### Exercise inputs
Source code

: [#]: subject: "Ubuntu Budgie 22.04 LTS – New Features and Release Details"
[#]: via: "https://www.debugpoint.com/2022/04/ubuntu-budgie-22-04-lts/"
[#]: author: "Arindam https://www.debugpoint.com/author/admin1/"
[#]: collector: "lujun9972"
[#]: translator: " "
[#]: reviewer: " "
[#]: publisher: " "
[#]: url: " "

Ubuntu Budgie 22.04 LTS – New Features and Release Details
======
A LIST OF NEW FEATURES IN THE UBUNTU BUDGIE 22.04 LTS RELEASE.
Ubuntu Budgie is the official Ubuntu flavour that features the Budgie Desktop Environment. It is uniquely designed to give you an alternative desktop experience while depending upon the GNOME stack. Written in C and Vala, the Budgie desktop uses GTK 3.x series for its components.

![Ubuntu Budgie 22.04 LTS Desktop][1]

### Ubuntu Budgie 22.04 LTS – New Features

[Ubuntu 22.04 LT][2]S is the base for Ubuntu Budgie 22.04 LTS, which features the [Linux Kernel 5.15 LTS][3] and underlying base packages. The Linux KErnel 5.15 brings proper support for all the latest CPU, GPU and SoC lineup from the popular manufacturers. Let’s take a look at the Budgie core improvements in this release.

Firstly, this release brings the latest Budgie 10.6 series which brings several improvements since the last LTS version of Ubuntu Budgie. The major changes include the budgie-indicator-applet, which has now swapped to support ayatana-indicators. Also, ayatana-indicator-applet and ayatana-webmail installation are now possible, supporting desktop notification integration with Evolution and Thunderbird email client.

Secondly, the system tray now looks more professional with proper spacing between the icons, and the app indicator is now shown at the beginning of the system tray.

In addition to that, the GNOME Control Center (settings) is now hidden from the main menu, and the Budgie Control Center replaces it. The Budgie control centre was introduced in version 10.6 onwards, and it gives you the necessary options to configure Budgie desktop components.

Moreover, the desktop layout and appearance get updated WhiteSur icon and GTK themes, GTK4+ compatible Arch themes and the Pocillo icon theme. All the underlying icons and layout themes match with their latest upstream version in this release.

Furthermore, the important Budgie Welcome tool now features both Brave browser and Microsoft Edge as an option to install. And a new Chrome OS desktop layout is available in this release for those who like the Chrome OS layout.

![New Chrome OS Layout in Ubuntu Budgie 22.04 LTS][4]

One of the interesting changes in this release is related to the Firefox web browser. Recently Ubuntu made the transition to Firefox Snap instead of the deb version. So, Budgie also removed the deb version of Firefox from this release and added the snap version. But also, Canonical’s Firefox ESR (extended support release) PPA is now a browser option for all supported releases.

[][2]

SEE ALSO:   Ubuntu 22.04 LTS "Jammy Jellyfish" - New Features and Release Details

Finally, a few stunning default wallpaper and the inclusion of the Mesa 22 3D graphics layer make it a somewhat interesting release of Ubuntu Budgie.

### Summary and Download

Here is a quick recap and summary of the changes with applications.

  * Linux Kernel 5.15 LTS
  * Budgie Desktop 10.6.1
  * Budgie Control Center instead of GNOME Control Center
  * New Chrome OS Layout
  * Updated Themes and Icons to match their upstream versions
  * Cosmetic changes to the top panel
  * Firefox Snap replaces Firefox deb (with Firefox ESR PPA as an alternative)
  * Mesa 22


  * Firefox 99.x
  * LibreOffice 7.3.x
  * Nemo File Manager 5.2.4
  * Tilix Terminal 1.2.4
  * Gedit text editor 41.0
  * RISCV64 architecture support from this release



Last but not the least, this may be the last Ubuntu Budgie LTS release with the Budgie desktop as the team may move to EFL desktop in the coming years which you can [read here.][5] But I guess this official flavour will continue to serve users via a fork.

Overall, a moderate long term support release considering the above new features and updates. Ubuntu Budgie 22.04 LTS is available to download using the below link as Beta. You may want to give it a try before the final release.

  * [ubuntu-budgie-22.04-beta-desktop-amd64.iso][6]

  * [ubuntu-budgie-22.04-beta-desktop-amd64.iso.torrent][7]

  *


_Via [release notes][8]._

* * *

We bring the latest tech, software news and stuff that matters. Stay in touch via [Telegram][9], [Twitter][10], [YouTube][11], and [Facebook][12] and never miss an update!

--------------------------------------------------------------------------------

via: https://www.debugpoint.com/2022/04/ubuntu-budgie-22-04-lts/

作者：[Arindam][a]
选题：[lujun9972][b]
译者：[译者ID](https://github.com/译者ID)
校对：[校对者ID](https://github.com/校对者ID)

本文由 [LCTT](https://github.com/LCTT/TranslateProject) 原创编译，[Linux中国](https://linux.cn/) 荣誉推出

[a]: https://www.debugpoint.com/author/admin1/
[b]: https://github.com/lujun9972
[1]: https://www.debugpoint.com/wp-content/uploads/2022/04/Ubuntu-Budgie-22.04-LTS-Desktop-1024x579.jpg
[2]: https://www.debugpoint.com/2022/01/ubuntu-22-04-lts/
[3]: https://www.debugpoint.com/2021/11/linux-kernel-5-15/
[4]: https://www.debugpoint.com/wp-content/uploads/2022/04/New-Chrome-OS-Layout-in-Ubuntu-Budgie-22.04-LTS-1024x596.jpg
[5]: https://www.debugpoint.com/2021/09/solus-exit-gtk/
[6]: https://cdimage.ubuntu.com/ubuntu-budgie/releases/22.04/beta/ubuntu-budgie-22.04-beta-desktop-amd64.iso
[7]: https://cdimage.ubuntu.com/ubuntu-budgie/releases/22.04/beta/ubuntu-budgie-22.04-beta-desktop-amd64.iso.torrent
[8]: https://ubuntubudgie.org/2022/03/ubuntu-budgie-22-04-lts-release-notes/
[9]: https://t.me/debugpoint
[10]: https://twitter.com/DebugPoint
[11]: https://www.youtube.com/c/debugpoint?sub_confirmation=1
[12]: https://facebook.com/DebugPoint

### Instructions for the task
Make an exact copy of all the entries above.

### Answer below
Source code

: [#]: subject: "Ubuntu Budgie 22.04 LTS – New Features and Release Details"
[#]: via: "https://www.debugpoint.com/2022/04/ubuntu-budgie-22-04-lts/"
[#]: author: "Arindam https://www.debugpoint.com/author/admin1/"
[#]: collector: "lujun9972"
[#]: translator: " "
[#]: reviewer: " "
[#]: publisher: " "
[#]: url: " "

Ubuntu Budgie 22.04 LTS – New Features and Release Details
======
A LIST OF NEW FEATURES IN THE UBUNTU BUDGIE 22.04 LTS RELEASE.
Ubuntu Budgie is the official Ubuntu flavour that features the Budgie Desktop Environment. It is uniquely designed to give you an alternative desktop experience while depending upon the GNOME stack. Written in C and Vala, the Budgie desktop uses GTK 3.x series for its components.

![Ubuntu Budgie 22.04 LTS Desktop][1]

### Ubuntu Budgie 22.04 LTS – New Features

[Ubuntu 22.04 LT][2]S is the base for Ubuntu Budgie 22.04 LTS, which features the [Linux Kernel 5.15 LTS][3] and underlying base packages. The Linux KErnel 5.15 brings proper support for all the latest CPU, GPU and SoC lineup from the popular manufacturers. Let’s take a look at the Budgie core improvements in this release.

Firstly, this release brings the latest Budgie 10.6 series which brings several improvements since the last LTS version of Ubuntu Budgie. The major changes include the budgie-indicator-applet, which has now swapped to support ayatana-indicators. Also, ayatana-indicator-applet and ayatana-webmail installation are now possible, supporting desktop notification integration with Evolution and Thunderbird email client.

Secondly, the system tray now looks more professional with proper spacing between the icons, and the app indicator is now shown at the beginning of the system tray.

In addition to that, the GNOME Control Center (settings) is now hidden from the main menu, and the Budgie Control Center replaces it. The Budgie control centre was introduced in version 10.6 onwards, and it gives you the necessary options to configure Budgie desktop components.

Moreover, the desktop layout and appearance get updated WhiteSur icon and GTK themes, GTK4+ compatible Arch themes and the Pocillo icon theme. All the underlying icons and layout themes match with their latest upstream version in this release.

Furthermore, the important Budgie Welcome tool now features both Brave browser and Microsoft Edge as an option to install. And a new Chrome OS desktop layout is available in this release for those who like the Chrome OS layout.

![New Chrome OS Layout in Ubuntu Budgie 22.04 LTS][4]

One of the interesting changes in this release is related to the Firefox web browser. Recently Ubuntu made the transition to Firefox Snap instead of the deb version. So, Budgie also removed the deb version of Firefox from this release and added the snap version. But also, Canonical’s Firefox ESR (extended support release) PPA is now a browser option for all supported releases.

[][2]

SEE ALSO:   Ubuntu 22.04 LTS "Jammy Jellyfish" - New Features and Release Details

Finally, a few stunning default wallpaper and the inclusion of the Mesa 22 3D graphics layer make it a somewhat interesting release of Ubuntu Budgie.

### Summary and Download

Here is a quick recap and summary of the changes with applications.

  * Linux Kernel 5.15 LTS
  * Budgie Desktop 10.6.1
  * Budgie Control Center instead of GNOME Control Center
  * New Chrome OS Layout
  * Updated Themes and Icons to match their upstream versions
  * Cosmetic changes to the top panel
  * Firefox Snap replaces Firefox deb (with Firefox ESR PPA as an alternative)
  * Mesa 22


  * Firefox 99.x
  * LibreOffice 7.3.x
  * Nemo File Manager 5.2.4
  * Tilix Terminal 1.2.4
  * Gedit text editor 41.0
  * RISCV64 architecture support from this release



Last but not the least, this may be the last Ubuntu Budgie LTS release with the Budgie desktop as the team may move to EFL desktop in the coming years which you can [read here.][5] But I guess this official flavour will continue to serve users via a fork.

Overall, a moderate long term support release considering the above new features and updates. Ubuntu Budgie 22.04 LTS is available to download using the below link as Beta. You may want to give it a try before the final release.

  * [ubuntu-budgie-22.04-beta-desktop-amd64.iso][6]

  * [ubuntu-budgie-22.04-beta-desktop-amd64.iso.torrent][7]

  *


_Via [release notes][8]._

* * *

We bring the latest tech, software news and stuff that matters. Stay in touch via [Telegram][9], [Twitter][10], [YouTube][11], and [Facebook][12] and never miss an update!

--------------------------------------------------------------------------------

via: https://www.debugpoint.com/2022/04/ubuntu-budgie-22-04-lts/

作者：[Arindam][a]
选题：[lujun9972][b]
译者：[译者ID](https://github.com/译者ID)
校对：[校对者ID](https://github.com/校对者ID)

本文由 [LCTT](https://github.com/LCTT/TranslateProject) 原创编译，[Linux中国](https://linux.cn/) 荣誉推出

[a]: https://www.debugpoint.com/author/admin1/
[b]: https://github.com/lujun9972
[1]: https://www.debugpoint.com/wp-content/uploads/2022/04/Ubuntu-Budgie-22.04-LTS-Desktop-1024x579.jpg
[2]: https://www.debugpoint.com/2022/01/ubuntu-22-04-lts/
[3]: https://www.debugpoint.com/2021/11/linux-kernel-5-15/
[4]: https://www.debugpoint.com/wp-content/uploads/2022/04/New-Chrome-OS-Layout-in-Ubuntu-Budgie-22.04-LTS-1024x596.jpg
[5]: https://www.debugpoint.com/2021/09/solus-exit-gtk/
[6]: https://cdimage.ubuntu.com/ubuntu-budgie/releases/22.04/beta/ubuntu-budgie-22.04-beta-desktop-amd64.iso
[7]: https://cdimage.ubuntu.com/ubuntu-budgie/releases/22.04/beta/ubuntu-budgie-22.04-beta-desktop-amd64.iso.torrent
[8]: https://ubuntubudgie.org/2022/03/ubuntu-budgie-22-04-lts-release-notes/
[9]: https://t.me/debugpoint
[10]: https://twitter.com/DebugPoint
[11]: https://www.youtube.com/c/debugpoint?sub_confirmation=1
[12]: https://facebook.com/DebugPoint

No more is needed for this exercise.